I push a button to awaken my cell phone and notice, for the first time, a text message from Joel Lightner from sometime last night.

Your guy is for real, details if u want

Huh. So James Drinker checked out. Not what I’d call a shocker, but I really didn’t know if he was being straight with me about much of anything.

“So our James is for real,” I say to Lightner when he answers his cell phone. By answer, I mean he moans and curses.

“What fucking . . . time is it?”

“Time for you to wake up, princess,” I say. I’m feeling much better now, happiness coursing through me, fifteen minutes after I popped the little white tablet. “James Drinker is the real deal?”

It takes him a while. My guess is he was overserved last night. I hear yawning, grunting, throat-clearing, a sound like he’s fiddling with glasses, and then a heavy sigh.

“He’s for real, yeah. Weird, my guy says. Looks like that guy from MAD magazine on steroids, he says.”

“That’s him. Big dude with goofy red hair flopping around.”

“Yeah, apparently. Anyway, he reports to work at Higgins Auto Body every morning.

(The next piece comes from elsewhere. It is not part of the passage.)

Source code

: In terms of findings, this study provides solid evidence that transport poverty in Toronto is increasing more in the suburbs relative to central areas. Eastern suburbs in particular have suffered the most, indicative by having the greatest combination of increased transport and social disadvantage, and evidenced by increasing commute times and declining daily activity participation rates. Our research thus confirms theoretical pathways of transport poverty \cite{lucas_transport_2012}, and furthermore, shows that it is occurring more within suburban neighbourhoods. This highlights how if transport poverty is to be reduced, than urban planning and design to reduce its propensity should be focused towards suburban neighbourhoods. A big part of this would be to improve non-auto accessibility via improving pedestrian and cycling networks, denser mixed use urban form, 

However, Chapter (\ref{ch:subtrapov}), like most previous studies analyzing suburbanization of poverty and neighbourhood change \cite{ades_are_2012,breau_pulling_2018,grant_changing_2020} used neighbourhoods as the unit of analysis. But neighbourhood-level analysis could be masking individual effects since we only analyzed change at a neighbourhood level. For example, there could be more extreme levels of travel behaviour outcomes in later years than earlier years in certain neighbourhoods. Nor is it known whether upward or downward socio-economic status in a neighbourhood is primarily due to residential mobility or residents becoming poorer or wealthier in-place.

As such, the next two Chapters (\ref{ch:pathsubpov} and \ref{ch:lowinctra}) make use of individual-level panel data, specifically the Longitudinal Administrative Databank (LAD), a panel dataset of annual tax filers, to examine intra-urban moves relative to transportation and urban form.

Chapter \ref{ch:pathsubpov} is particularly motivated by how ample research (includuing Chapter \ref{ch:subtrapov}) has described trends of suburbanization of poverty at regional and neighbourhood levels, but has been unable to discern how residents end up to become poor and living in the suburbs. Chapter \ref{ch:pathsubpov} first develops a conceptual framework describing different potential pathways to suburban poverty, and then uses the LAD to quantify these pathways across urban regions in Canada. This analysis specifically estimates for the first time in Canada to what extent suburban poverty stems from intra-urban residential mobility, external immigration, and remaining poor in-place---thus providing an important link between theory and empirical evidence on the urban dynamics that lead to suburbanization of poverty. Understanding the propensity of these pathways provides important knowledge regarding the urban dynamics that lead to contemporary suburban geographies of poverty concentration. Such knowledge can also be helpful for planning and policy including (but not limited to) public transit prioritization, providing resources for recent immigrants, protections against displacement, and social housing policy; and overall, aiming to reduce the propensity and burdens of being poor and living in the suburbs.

He lives in that shithole building on Townsend and Kensington.” Another morning sound, like he’s stretching his sleepy muscles.

I’m on the floor now, doing my rehab. Ankle pumps, leg raises, knee bends. I’m supposed to do them for twenty to thirty minutes a day, three times a day, but I’m up to an hour each time. The knee is doing much better now. The knee is no longer the problem. I’ve graduated to bigger ones. Sometimes, like this moment, I actually admit it to myself, but it’s only after I’ve had a happy pill, experienced the euphoria. Oh yeah, when I’m high, I can be exceptionally candid with myself, I can scold myself and promise big things to come, down the road, a new path, no more pills, a fresh start—just not right now. Later. Sometime soon. Definitely soon.